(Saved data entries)
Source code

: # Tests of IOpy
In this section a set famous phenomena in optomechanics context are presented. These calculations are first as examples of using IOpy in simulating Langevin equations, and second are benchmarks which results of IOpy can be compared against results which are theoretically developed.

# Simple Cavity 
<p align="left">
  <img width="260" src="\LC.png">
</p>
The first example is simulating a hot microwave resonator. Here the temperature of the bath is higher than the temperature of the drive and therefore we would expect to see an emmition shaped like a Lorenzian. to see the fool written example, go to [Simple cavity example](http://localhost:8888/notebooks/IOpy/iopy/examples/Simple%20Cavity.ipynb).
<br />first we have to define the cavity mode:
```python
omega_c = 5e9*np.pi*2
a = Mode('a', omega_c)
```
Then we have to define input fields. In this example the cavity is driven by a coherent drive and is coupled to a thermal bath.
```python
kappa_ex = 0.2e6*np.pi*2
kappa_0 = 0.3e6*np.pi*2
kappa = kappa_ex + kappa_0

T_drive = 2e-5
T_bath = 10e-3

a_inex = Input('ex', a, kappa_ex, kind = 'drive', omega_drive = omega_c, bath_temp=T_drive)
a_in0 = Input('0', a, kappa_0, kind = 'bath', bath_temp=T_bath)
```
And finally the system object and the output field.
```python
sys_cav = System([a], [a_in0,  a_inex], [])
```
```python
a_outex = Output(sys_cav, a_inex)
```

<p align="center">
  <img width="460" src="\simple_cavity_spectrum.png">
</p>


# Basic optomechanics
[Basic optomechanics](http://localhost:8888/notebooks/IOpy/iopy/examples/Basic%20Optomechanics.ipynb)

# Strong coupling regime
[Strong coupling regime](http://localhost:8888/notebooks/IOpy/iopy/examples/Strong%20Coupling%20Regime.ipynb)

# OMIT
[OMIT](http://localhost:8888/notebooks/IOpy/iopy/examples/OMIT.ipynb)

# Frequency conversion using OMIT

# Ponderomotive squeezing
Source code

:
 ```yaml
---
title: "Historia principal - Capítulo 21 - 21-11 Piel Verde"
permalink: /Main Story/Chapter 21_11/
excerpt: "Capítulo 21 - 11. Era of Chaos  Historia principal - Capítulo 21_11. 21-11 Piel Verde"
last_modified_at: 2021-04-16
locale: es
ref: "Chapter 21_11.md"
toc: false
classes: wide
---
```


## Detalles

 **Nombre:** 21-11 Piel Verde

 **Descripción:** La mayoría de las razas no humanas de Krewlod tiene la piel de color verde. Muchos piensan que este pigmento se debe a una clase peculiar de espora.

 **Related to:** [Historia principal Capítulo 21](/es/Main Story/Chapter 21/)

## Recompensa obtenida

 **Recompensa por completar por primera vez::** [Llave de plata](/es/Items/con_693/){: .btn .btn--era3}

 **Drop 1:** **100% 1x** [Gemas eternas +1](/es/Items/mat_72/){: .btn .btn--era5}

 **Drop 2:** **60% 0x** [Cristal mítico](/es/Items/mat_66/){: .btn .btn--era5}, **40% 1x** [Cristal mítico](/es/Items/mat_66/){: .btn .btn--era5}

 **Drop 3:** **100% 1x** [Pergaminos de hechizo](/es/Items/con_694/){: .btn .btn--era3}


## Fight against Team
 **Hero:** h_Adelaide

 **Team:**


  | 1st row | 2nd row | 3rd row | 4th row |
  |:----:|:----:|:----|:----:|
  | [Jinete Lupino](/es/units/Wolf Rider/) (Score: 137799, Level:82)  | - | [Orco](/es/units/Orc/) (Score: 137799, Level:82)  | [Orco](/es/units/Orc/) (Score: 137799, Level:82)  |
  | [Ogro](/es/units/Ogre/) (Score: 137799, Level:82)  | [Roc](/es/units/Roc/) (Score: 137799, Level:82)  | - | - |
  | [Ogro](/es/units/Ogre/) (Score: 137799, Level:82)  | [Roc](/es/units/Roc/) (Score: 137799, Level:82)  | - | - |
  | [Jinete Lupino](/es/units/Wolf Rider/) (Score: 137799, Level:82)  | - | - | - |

#### What to produce
Word for word, output the records that appear above.

#### Written solution
Source code

: # Tests of IOpy
In this section a set famous phenomena in optomechanics context are presented. These calculations are first as examples of using IOpy in simulating Langevin equations, and second are benchmarks which results of IOpy can be compared against results which are theoretically developed.

# Simple Cavity 
<p align="left">
  <img width="260" src="\LC.png">
</p>
The first example is simulating a hot microwave resonator. Here the temperature of the bath is higher than the temperature of the drive and therefore we would expect to see an emmition shaped like a Lorenzian. to see the fool written example, go to [Simple cavity example](http://localhost:8888/notebooks/IOpy/iopy/examples/Simple%20Cavity.ipynb).
<br />first we have to define the cavity mode:
```python
omega_c = 5e9*np.pi*2
a = Mode('a', omega_c)
```
Then we have to define input fields. In this example the cavity is driven by a coherent drive and is coupled to a thermal bath.
```python
kappa_ex = 0.2e6*np.pi*2
kappa_0 = 0.3e6*np.pi*2
kappa = kappa_ex + kappa_0

T_drive = 2e-5
T_bath = 10e-3

a_inex = Input('ex', a, kappa_ex, kind = 'drive', omega_drive = omega_c, bath_temp=T_drive)
a_in0 = Input('0', a, kappa_0, kind = 'bath', bath_temp=T_bath)
```
And finally the system object and the output field.
```python
sys_cav = System([a], [a_in0,  a_inex], [])
```
```python
a_outex = Output(sys_cav, a_inex)
```

<p align="center">
  <img width="460" src="\simple_cavity_spectrum.png">
</p>


# Basic optomechanics
[Basic optomechanics](http://localhost:8888/notebooks/IOpy/iopy/examples/Basic%20Optomechanics.ipynb)

# Strong coupling regime
[Strong coupling regime](http://localhost:8888/notebooks/IOpy/iopy/examples/Strong%20Coupling%20Regime.ipynb)

# OMIT
[OMIT](http://localhost:8888/notebooks/IOpy/iopy/examples/OMIT.ipynb)

# Frequency conversion using OMIT

# Ponderomotive squeezing
Source code

:
 ```yaml
---
title: "Historia principal - Capítulo 21 - 21-11 Piel Verde"
permalink: /Main Story/Chapter 21_11/
excerpt: "Capítulo 21 - 11. Era of Chaos  Historia principal - Capítulo 21_11. 21-11 Piel Verde"
last_modified_at: 2021-04-16
locale: es
ref: "Chapter 21_11.md"
toc: false
classes: wide
---
```


## Detalles

 **Nombre:** 21-11 Piel Verde

 **Descripción:** La mayoría de las razas no humanas de Krewlod tiene la piel de color verde. Muchos piensan que este pigmento se debe a una clase peculiar de espora.

 **Related to:** [Historia principal Capítulo 21](/es/Main Story/Chapter 21/)

## Recompensa obtenida

 **Recompensa por completar por primera vez::** [Llave de plata](/es/Items/con_693/){: .btn .btn--era3}

 **Drop 1:** **100% 1x** [Gemas eternas +1](/es/Items/mat_72/){: .btn .btn--era5}

 **Drop 2:** **60% 0x** [Cristal mítico](/es/Items/mat_66/){: .btn .btn--era5}, **40% 1x** [Cristal mítico](/es/Items/mat_66/){: .btn .btn--era5}

 **Drop 3:** **100% 1x** [Pergaminos de hechizo](/es/Items/con_694/){: .btn .btn--era3}


## Fight against Team
 **Hero:** h_Adelaide

 **Team:**


  | 1st row | 2nd row | 3rd row | 4th row |
  |:----:|:----:|:----|:----:|
  | [Jinete Lupino](/es/units/Wolf Rider/) (Score: 137799, Level:82)  | - | [Orco](/es/units/Orc/) (Score: 137799, Level:82)  | [Orco](/es/units/Orc/) (Score: 137799, Level:82)  |
  | [Ogro](/es/units/Ogre/) (Score: 137799, Level:82)  | [Roc](/es/units/Roc/) (Score: 137799, Level:82)  | - | - |
  | [Ogro](/es/units/Ogre/) (Score: 137799, Level:82)  | [Roc](/es/units/Roc/) (Score: 137799, Level:82)  | - | - |
  | [Jinete Lupino](/es/units/Wolf Rider/) (Score: 137799, Level:82)  | - | - | - |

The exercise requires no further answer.